**Source information:**
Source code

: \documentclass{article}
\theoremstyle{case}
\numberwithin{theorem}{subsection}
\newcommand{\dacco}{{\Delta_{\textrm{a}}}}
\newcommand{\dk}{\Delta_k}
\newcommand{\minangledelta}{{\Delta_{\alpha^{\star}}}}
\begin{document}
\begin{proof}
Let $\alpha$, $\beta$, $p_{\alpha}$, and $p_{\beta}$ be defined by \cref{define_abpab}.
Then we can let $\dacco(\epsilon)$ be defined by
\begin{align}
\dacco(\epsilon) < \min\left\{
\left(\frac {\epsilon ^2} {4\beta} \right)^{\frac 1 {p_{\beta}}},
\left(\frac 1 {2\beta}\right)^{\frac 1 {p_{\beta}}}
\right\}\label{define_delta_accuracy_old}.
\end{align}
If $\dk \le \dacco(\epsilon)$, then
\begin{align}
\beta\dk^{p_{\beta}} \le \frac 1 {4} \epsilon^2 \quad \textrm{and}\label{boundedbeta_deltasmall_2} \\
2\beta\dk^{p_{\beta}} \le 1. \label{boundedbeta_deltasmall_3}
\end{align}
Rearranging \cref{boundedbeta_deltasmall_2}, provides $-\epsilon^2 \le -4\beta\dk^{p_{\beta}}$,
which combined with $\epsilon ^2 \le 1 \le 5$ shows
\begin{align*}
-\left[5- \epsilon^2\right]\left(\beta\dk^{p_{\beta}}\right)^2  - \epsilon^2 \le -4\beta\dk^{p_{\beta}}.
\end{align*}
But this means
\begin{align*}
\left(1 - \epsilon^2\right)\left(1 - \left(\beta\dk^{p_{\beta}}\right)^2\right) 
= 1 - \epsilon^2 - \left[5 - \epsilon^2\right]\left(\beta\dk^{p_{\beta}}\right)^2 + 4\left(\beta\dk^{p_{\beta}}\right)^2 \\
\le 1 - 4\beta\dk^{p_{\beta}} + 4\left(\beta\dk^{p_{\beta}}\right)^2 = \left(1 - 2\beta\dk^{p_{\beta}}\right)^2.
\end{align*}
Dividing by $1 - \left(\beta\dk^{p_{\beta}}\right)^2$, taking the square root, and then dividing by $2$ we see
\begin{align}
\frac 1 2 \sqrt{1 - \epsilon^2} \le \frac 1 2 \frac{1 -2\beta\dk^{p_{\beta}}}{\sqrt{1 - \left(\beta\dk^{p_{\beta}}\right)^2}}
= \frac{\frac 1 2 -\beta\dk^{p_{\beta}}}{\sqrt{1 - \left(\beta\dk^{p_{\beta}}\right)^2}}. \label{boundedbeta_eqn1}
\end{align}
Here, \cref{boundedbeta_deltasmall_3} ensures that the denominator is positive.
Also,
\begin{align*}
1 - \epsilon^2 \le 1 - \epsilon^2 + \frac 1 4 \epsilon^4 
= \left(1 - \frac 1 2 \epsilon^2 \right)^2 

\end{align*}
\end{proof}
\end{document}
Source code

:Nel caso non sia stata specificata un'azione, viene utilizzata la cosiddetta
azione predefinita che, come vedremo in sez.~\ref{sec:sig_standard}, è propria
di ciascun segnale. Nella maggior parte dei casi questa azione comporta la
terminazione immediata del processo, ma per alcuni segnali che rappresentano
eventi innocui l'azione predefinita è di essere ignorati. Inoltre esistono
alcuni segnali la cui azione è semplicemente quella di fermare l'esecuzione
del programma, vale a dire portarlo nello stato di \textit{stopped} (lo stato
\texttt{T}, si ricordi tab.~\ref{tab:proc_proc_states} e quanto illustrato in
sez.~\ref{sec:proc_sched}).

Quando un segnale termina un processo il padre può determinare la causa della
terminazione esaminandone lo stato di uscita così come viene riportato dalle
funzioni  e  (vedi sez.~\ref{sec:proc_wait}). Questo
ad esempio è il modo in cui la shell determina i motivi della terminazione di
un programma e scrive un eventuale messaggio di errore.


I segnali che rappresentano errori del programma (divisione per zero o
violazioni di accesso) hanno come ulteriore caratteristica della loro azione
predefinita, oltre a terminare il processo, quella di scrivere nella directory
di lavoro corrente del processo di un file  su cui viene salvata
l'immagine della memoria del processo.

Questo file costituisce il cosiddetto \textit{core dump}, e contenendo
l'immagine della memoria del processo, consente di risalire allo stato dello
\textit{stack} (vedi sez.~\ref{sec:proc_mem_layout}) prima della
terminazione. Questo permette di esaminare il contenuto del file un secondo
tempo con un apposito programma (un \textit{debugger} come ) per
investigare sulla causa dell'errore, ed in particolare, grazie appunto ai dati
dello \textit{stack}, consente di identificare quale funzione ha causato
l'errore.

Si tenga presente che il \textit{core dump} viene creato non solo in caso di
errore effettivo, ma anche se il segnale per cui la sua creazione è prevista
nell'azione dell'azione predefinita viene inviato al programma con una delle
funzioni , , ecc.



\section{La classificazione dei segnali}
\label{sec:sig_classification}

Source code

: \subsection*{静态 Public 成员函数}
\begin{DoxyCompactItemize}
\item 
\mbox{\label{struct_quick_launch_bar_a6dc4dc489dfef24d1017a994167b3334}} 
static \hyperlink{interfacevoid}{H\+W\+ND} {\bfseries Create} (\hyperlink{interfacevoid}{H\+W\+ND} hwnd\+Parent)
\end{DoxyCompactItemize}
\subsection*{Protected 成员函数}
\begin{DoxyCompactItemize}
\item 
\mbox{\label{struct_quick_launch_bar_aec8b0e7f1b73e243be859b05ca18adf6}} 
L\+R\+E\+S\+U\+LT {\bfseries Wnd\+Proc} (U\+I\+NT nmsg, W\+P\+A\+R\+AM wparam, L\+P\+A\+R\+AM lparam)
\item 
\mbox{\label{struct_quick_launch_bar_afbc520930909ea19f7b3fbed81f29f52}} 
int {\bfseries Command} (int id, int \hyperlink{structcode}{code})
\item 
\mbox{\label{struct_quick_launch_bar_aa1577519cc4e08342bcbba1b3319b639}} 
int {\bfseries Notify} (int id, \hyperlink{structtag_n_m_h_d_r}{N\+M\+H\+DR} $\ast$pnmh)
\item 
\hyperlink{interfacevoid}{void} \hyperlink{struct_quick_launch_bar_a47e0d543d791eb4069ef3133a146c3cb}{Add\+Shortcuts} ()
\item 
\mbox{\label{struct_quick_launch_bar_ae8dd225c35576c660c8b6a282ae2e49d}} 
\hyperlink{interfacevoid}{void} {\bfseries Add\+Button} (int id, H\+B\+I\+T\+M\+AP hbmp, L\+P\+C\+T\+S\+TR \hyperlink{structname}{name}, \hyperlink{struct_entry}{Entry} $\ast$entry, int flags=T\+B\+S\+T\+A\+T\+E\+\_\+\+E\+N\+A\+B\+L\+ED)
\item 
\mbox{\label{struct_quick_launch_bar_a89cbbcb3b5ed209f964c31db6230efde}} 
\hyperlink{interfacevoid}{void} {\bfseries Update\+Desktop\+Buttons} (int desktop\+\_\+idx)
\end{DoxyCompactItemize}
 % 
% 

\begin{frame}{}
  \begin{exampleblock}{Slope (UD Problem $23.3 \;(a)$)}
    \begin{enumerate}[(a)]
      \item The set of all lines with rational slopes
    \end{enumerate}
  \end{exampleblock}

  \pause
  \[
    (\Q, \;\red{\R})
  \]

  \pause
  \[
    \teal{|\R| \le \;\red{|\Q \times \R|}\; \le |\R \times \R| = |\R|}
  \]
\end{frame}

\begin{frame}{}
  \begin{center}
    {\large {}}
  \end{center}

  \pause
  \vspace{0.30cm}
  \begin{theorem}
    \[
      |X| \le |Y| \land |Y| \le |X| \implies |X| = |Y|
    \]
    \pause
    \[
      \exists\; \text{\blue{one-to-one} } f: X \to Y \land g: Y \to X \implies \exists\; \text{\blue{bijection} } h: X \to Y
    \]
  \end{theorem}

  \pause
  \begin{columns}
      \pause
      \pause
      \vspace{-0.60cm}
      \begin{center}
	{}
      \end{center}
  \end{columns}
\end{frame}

**Prompt:**
Check each line of the material for the word "stato", then say how many have it. Give the number only.

**Answer for this exercise:**
3